Daniel Ung

Personal information
- Date of birth: 19 October 1975
- Height: 1.86 m (6 ft 1 in)
- Position: Right back

Youth career
- 1982–: IFK Örby

Senior career*
- Years: Team / Apps / (Gls)
- –1994: IFK Örby
- 1995–2003: IF Elfsborg
- 2004–2006: Norrby IF

= Daniel Ung =

Swedish footballer (born 1975)

Daniel Ung (born 19 October 1975) is a Swedish retired footballer who played as a right back.

He hails from Mark. He started playing as a child in IFK Örby, continuing on their senior teams in lower divisions.
He played in the Allsvenskan for IF Elfsborg from 1997 to 2003. As Elfsborg returned to Allsvenskan and Ung made his debut there, Göteborgs-Posten praised how the club "in the classical Elfsborgs way have vacuumed the ground and found rare plants such as the fresh back Daniel Ung".
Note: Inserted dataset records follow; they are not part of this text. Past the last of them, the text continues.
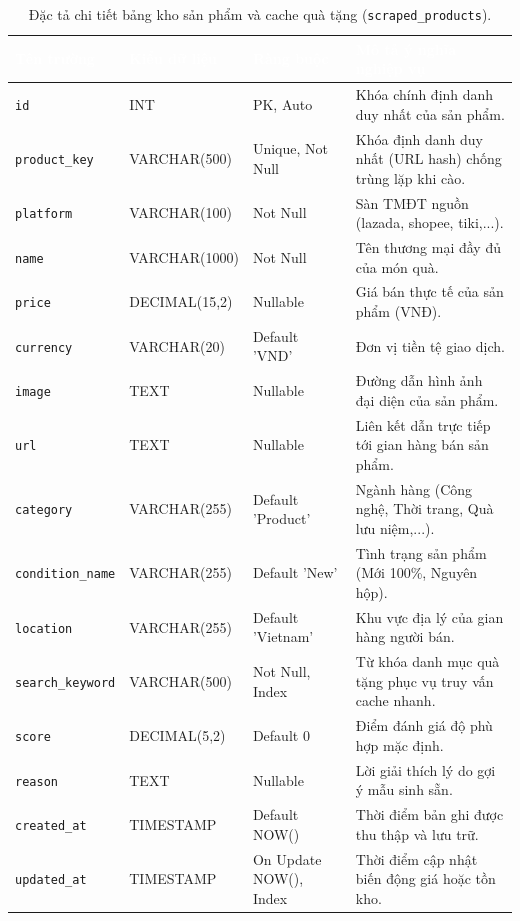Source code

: \begin{table}[htbp]
\centering
\caption{Đặc tả chi tiết bảng kho sản phẩm và cache quà tặng (\texttt{scraped\_products}).}
\label{tab:db_scraped_products}
\small
\renewcommand{\arraystretch}{1.25}
\begin{tabularx}{\textwidth}{|p{3.0cm}|p{2.6cm}|p{2.8cm}|X|}
\hline
\rowcolor{PrimaryBlue}
\textcolor{white}{\textbf{Tên trường}} &
\textcolor{white}{\textbf{Kiểu dữ liệu}} &
\textcolor{white}{\textbf{Ràng buộc}} &
\textcolor{white}{\textbf{Mô tả ý nghĩa nghiệp vụ}} \\
\hline
\texttt{id} & INT & PK, Auto & Khóa chính định danh duy nhất của sản phẩm. \\
\hline
\texttt{product\_key} & VARCHAR(500) & Unique, Not Null & Khóa định danh duy nhất (URL hash) chống trùng lặp khi cào. \\
\hline
\texttt{platform} & VARCHAR(100) & Not Null & Sàn TMĐT nguồn (lazada, shopee, tiki,...). \\
\hline
\texttt{name} & VARCHAR(1000) & Not Null & Tên thương mại đầy đủ của món quà. \\
\hline
\texttt{price} & DECIMAL(15,2) & Nullable & Giá bán thực tế của sản phẩm (VNĐ). \\
\hline
\texttt{currency} & VARCHAR(20) & Default 'VND' & Đơn vị tiền tệ giao dịch. \\
\hline
\texttt{image} & TEXT & Nullable & Đường dẫn hình ảnh đại diện của sản phẩm. \\
\hline
\texttt{url} & TEXT & Nullable & Liên kết dẫn trực tiếp tới gian hàng bán sản phẩm. \\
\hline
\texttt{category} & VARCHAR(255) & Default 'Product' & Ngành hàng (Công nghệ, Thời trang, Quà lưu niệm,...). \\
\hline
\texttt{condition\_name} & VARCHAR(255) & Default 'New' & Tình trạng sản phẩm (Mới 100\%, Nguyên hộp). \\
\hline
\texttt{location} & VARCHAR(255) & Default 'Vietnam' & Khu vực địa lý của gian hàng người bán. \\
\hline
\texttt{search\_keyword} & VARCHAR(500) & Not Null, Index & Từ khóa danh mục quà tặng phục vụ truy vấn cache nhanh. \\
\hline
\texttt{score} & DECIMAL(5,2) & Default 0 & Điểm đánh giá độ phù hợp mặc định. \\
\hline
\texttt{reason} & TEXT & Nullable & Lời giải thích lý do gợi ý mẫu sinh sẵn. \\
\hline
\texttt{created\_at} & TIMESTAMP & Default NOW() & Thời điểm bản ghi được thu thập và lưu trữ. \\
\hline
\texttt{updated\_at} & TIMESTAMP & On Update NOW(), Index & Thời điểm cập nhật biến động giá hoặc tồn kho. \\
\hline
\end{tabularx}
\end{table}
However, he became known for never scoring in the Allsvenskan, about which he was "often reminded" by people around the city. Several years after his retirement, he "was still hearing it". His first trophy with Elfsborg was the 2000–01 Svenska Cupen.

Having lost the entire 2000 season to injury, he sustained a knee injury in September 2002 and had to see the physician Leif Swärd. Ung's contract was not renewed after the 2003 season. He instead joined city minnows Norrby IF.

Ung became manager of the women's team of Kronängs IF ahead of the 2020 season.

==Personal life==
He was nicknamed "Dunga", based on his own name (D. Ung) but also on the Brazilian footballer.

He married, had two children, settled in the Borås borough of Kristineberg, and worked in IT systems development.